[ASSIGNMENT] This exercise asks for a copy of each line in the records below with the word "three" in it.

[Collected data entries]
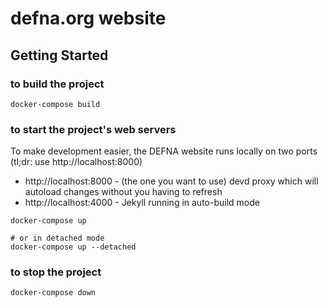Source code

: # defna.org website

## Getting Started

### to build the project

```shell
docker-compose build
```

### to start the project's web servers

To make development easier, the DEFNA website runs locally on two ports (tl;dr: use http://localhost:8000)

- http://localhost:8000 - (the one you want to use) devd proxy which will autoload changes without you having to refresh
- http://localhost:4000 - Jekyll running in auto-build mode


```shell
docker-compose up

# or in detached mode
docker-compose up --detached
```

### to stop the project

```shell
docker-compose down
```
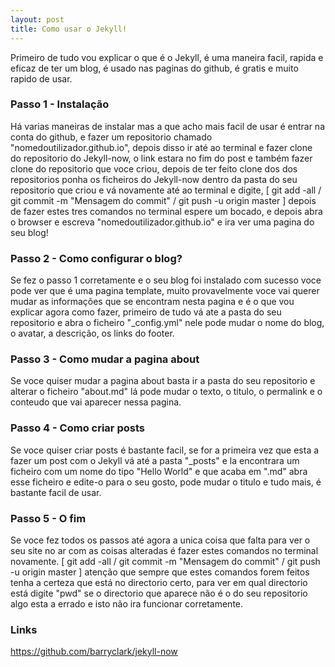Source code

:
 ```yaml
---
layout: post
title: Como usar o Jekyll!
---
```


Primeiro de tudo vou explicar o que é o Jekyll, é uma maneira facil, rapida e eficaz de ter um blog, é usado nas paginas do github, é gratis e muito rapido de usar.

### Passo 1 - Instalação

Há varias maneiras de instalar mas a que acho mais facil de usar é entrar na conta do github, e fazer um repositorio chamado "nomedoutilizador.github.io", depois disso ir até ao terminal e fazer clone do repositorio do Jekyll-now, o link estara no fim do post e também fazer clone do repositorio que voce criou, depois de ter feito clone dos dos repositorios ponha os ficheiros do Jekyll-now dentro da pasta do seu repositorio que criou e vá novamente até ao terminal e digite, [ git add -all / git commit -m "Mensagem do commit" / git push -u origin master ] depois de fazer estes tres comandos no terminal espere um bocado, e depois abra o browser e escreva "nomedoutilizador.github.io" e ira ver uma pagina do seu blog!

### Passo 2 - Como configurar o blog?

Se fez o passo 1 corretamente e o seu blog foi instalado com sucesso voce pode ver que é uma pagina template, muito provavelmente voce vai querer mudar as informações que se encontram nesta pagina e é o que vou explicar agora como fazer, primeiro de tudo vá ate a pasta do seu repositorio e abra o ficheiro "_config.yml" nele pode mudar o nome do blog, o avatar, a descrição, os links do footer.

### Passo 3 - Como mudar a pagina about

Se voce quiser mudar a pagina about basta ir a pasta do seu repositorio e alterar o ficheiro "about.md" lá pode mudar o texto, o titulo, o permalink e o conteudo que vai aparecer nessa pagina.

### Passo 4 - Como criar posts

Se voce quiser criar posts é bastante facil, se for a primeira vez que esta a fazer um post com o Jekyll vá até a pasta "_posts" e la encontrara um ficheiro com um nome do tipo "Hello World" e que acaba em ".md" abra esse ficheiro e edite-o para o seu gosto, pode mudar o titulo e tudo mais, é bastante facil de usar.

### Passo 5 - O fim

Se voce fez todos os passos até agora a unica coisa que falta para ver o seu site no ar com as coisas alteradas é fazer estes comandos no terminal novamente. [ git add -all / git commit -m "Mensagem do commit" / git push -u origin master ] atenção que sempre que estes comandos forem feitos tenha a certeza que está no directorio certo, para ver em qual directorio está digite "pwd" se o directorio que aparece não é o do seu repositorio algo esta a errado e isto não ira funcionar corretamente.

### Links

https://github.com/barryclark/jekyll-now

--

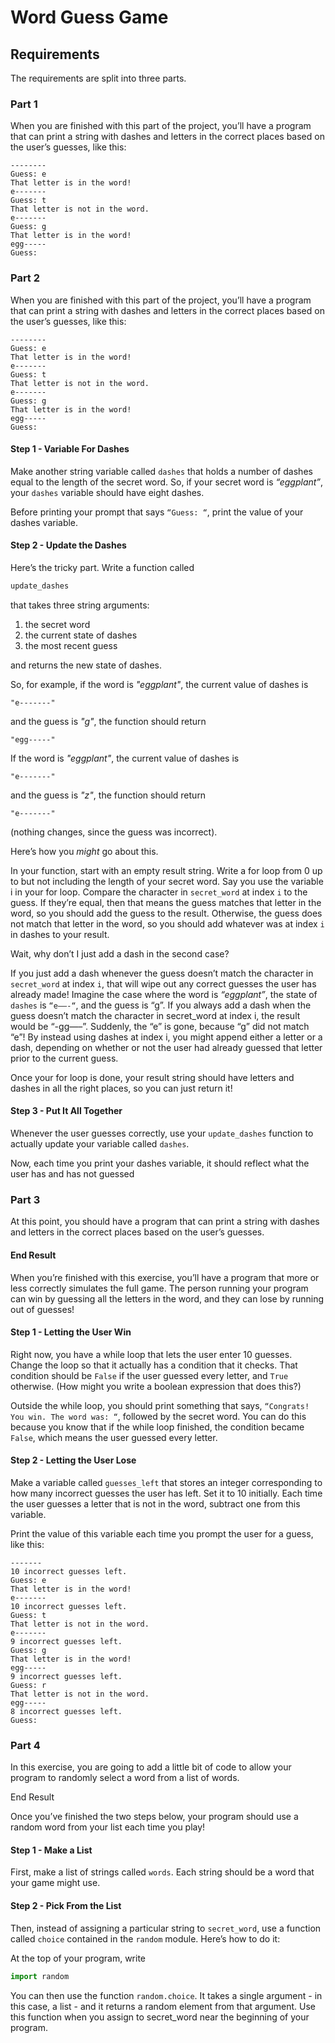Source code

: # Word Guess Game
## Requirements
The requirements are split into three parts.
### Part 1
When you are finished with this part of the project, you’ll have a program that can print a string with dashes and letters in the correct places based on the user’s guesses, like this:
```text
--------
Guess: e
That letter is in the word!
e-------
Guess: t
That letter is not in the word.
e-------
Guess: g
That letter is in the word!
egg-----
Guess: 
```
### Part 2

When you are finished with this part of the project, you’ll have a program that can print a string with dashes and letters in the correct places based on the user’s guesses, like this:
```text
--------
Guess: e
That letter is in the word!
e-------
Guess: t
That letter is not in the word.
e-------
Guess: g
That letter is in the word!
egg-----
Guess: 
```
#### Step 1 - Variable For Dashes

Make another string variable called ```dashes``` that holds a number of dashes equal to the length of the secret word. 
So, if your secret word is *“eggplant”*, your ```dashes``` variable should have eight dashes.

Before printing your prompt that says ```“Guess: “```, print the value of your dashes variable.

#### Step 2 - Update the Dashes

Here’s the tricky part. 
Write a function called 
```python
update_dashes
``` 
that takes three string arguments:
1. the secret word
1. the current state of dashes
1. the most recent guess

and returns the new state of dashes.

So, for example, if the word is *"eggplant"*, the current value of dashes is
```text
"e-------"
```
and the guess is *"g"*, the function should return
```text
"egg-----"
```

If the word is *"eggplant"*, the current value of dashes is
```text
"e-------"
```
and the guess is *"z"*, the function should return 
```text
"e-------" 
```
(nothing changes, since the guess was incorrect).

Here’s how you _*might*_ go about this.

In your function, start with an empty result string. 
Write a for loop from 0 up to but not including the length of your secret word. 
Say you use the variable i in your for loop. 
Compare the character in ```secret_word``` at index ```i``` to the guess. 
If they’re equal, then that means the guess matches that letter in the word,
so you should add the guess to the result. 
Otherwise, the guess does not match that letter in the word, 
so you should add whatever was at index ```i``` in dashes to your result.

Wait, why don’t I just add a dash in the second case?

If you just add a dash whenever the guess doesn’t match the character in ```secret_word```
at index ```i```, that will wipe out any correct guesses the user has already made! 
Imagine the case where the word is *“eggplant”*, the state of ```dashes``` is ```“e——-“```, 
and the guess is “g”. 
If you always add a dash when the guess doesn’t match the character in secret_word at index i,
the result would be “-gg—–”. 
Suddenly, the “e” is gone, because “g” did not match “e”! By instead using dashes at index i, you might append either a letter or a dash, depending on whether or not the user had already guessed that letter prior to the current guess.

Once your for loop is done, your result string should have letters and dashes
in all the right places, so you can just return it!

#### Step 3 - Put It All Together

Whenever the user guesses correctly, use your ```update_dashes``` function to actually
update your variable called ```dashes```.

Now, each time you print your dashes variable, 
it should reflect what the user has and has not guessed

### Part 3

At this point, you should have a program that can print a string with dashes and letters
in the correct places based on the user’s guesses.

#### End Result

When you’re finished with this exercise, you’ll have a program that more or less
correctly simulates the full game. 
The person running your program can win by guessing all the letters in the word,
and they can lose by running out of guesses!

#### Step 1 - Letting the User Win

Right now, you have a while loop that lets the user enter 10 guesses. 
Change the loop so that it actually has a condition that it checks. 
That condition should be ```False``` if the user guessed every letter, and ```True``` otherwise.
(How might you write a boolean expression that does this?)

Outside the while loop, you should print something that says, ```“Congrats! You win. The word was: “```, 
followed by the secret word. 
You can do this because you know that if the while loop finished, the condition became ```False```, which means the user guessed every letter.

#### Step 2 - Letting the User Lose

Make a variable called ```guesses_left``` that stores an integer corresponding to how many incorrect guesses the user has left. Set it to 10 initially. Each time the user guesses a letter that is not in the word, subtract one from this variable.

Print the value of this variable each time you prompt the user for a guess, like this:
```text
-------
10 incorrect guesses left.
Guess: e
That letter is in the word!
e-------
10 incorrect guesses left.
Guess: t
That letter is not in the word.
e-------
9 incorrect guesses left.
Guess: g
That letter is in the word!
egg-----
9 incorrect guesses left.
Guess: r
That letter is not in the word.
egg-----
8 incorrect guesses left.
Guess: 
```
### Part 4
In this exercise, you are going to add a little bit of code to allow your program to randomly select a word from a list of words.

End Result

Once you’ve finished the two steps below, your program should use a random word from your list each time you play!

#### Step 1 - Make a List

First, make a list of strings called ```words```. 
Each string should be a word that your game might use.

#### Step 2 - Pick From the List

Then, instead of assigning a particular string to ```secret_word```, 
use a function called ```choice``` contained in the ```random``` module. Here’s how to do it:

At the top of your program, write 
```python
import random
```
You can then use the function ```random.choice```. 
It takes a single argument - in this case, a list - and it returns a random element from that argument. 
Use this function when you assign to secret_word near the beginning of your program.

[EXPECTED OUTPUT]
The requirements are split into three parts.
that takes three string arguments:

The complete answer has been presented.